Aim of the task.
Pick out all lines of the entries that include the word "require" and copy them.

** Recorded information follows **

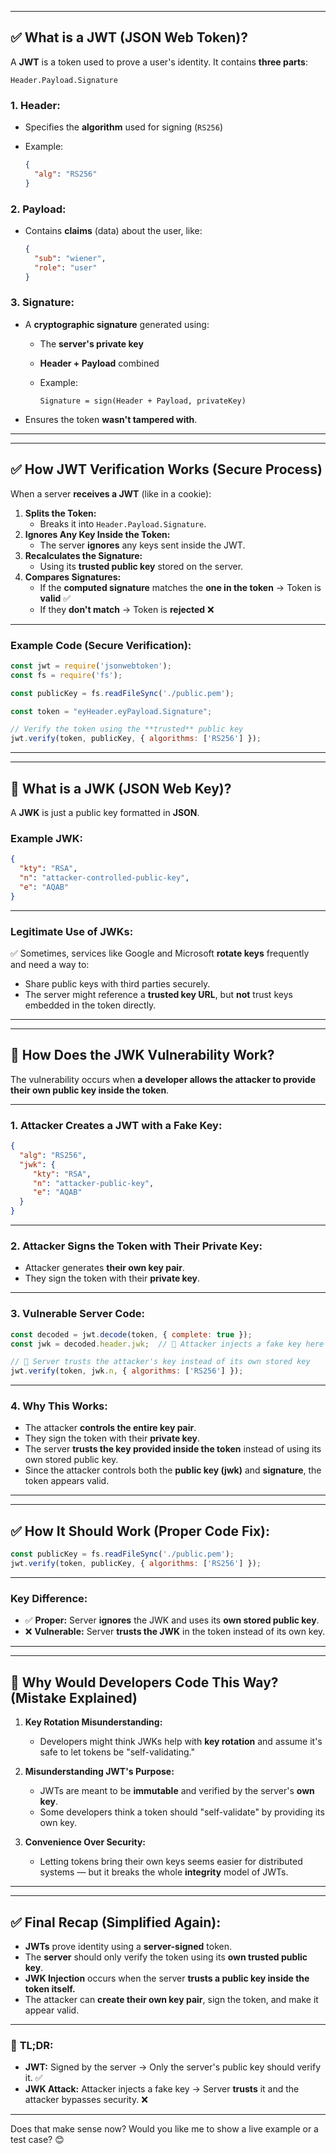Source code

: 
---

## ✅ **What is a JWT (JSON Web Token)?**

A **JWT** is a token used to prove a user's identity. It contains **three parts**:

```plaintext
Header.Payload.Signature
```

### **1. Header:**

- Specifies the **algorithm** used for signing (`RS256`)
- Example:
    
    ```json
    {
      "alg": "RS256"
    }
    ```
    

### **2. Payload:**

- Contains **claims** (data) about the user, like:
    
    ```json
    {
      "sub": "wiener",
      "role": "user"
    }
    ```
    

### **3. Signature:**

- A **cryptographic signature** generated using:
    - The **server's private key**
    - **Header + Payload** combined
    - Example:
        
        ```plaintext
        Signature = sign(Header + Payload, privateKey)
        ```
        
- Ensures the token **wasn't tampered with**.

---

---

## ✅ **How JWT Verification Works (Secure Process)**

When a server **receives a JWT** (like in a cookie):

1. **Splits the Token:**
    - Breaks it into `Header.Payload.Signature`.
2. **Ignores Any Key Inside the Token:**
    - The server **ignores** any keys sent inside the JWT.
3. **Recalculates the Signature:**
    - Using its **trusted public key** stored on the server.
4. **Compares Signatures:**
    - If the **computed signature** matches the **one in the token** → Token is **valid** ✅
    - If they **don't match** → Token is **rejected** ❌

---

### **Example Code (Secure Verification):**

```javascript
const jwt = require('jsonwebtoken');
const fs = require('fs');

const publicKey = fs.readFileSync('./public.pem');

const token = "eyHeader.eyPayload.Signature";

// Verify the token using the **trusted** public key
jwt.verify(token, publicKey, { algorithms: ['RS256'] });
```

---

---

## 🚩 **What is a JWK (JSON Web Key)?**

A **JWK** is just a public key formatted in **JSON**.

### **Example JWK:**

```json
{
  "kty": "RSA",
  "n": "attacker-controlled-public-key",
  "e": "AQAB"
}
```

---

### **Legitimate Use of JWKs:**

✅ Sometimes, services like Google and Microsoft **rotate keys** frequently and need a way to:

- Share public keys with third parties securely.
- The server might reference a **trusted key URL**, but **not** trust keys embedded in the token directly.

---

---

## 🚩 **How Does the JWK Vulnerability Work?**

The vulnerability occurs when **a developer allows the attacker to provide their own public key inside the token**.

---

### **1. Attacker Creates a JWT with a Fake Key:**

```json
{
  "alg": "RS256",
  "jwk": {
     "kty": "RSA",
     "n": "attacker-public-key",
     "e": "AQAB"
  }
}
```

---

### **2. Attacker Signs the Token with Their Private Key:**

- Attacker generates **their own key pair**.
- They sign the token with their **private key**.

---

### **3. Vulnerable Server Code:**

```javascript
const decoded = jwt.decode(token, { complete: true });
const jwk = decoded.header.jwk;  // 🚩 Attacker injects a fake key here

// 🚩 Server trusts the attacker's key instead of its own stored key
jwt.verify(token, jwk.n, { algorithms: ['RS256'] });
```

---

### **4. Why This Works:**

- The attacker **controls the entire key pair**.
- They sign the token with their **private key**.
- The server **trusts the key provided inside the token** instead of using its own stored public key.
- Since the attacker controls both the **public key (jwk)** and **signature**, the token appears valid.

---

---

## ✅ **How It Should Work (Proper Code Fix)**:

```javascript
const publicKey = fs.readFileSync('./public.pem');
jwt.verify(token, publicKey, { algorithms: ['RS256'] });
```

---

### **Key Difference:**

- ✅ **Proper:** Server **ignores** the JWK and uses its **own stored public key**.
- ❌ **Vulnerable:** Server **trusts the JWK** in the token instead of its own key.

---

---

## 🎯 **Why Would Developers Code This Way? (Mistake Explained)**

1. **Key Rotation Misunderstanding:**
    
    - Developers might think JWKs help with **key rotation** and assume it's safe to let tokens be "self-validating."
2. **Misunderstanding JWT's Purpose:**
    
    - JWTs are meant to be **immutable** and verified by the server's **own key**.
    - Some developers think a token should "self-validate" by providing its own key.
3. **Convenience Over Security:**
    
    - Letting tokens bring their own keys seems easier for distributed systems — but it breaks the whole **integrity** model of JWTs.

---

---

## ✅ **Final Recap (Simplified Again):**

- **JWTs** prove identity using a **server-signed** token.
- The **server** should only verify the token using its **own trusted public key**.
- **JWK Injection** occurs when the server **trusts a public key inside the token itself.**
- The attacker can **create their own key pair**, sign the token, and make it appear valid.

---

### 🎯 **TL;DR:**

- **JWT:** Signed by the server → Only the server's public key should verify it. ✅
- **JWK Attack:** Attacker injects a fake key → Server **trusts** it and the attacker bypasses security. ❌

---

Does that make sense now? Would you like me to show a live example or a test case? 😊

** End of Recorded information **

Answer to this exercise.
const jwt = require('jsonwebtoken');
const fs = require('fs');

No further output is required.